Exercise instructions
Exclude all pictures from your copy of the data below, which should otherwise match exactly.

== Segment start ==

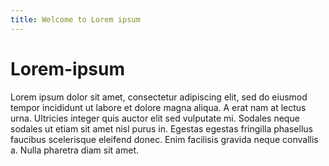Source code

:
 ```yaml
---
title: Welcome to Lorem ipsum
---
```


# Lorem-ipsum

Lorem ipsum dolor sit amet, consectetur adipiscing elit, sed do eiusmod tempor incididunt ut labore et dolore magna aliqua. A erat nam at lectus urna. Ultricies integer quis auctor elit sed vulputate mi. Sodales neque sodales ut etiam sit amet nisl purus in. Egestas egestas fringilla phasellus faucibus scelerisque eleifend donec. Enim facilisis gravida neque convallis a. Nulla pharetra diam sit amet.
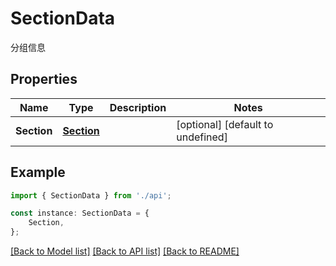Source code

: # SectionData

分组信息

## Properties

Name | Type | Description | Notes
------------ | ------------- | ------------- | -------------
**Section** | [**Section**](Section.md) |  | [optional] [default to undefined]

## Example

```typescript
import { SectionData } from './api';

const instance: SectionData = {
    Section,
};
```

[[Back to Model list]](../README.md#documentation-for-models) [[Back to API list]](../README.md#documentation-for-api-endpoints) [[Back to README]](../README.md)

== Segment end ==

Your response
Source code

:
 ```yaml
---
title: Welcome to Lorem ipsum
---
```


# Lorem-ipsum

Lorem ipsum dolor sit amet, consectetur adipiscing elit, sed do eiusmod tempor incididunt ut labore et dolore magna aliqua. A erat nam at lectus urna. Ultricies integer quis auctor elit sed vulputate mi. Sodales neque sodales ut etiam sit amet nisl purus in. Egestas egestas fringilla phasellus faucibus scelerisque eleifend donec. Enim facilisis gravida neque convallis a. Nulla pharetra diam sit amet.
Source code

: # SectionData

分组信息

## Properties

Name | Type | Description | Notes
------------ | ------------- | ------------- | -------------
**Section** | [**Section**](Section.md) |  | [optional] [default to undefined]

## Example

```typescript
import { SectionData } from './api';

const instance: SectionData = {
    Section,
};
```

[[Back to Model list]](../README.md#documentation-for-models) [[Back to API list]](../README.md#documentation-for-api-endpoints) [[Back to README]](../README.md)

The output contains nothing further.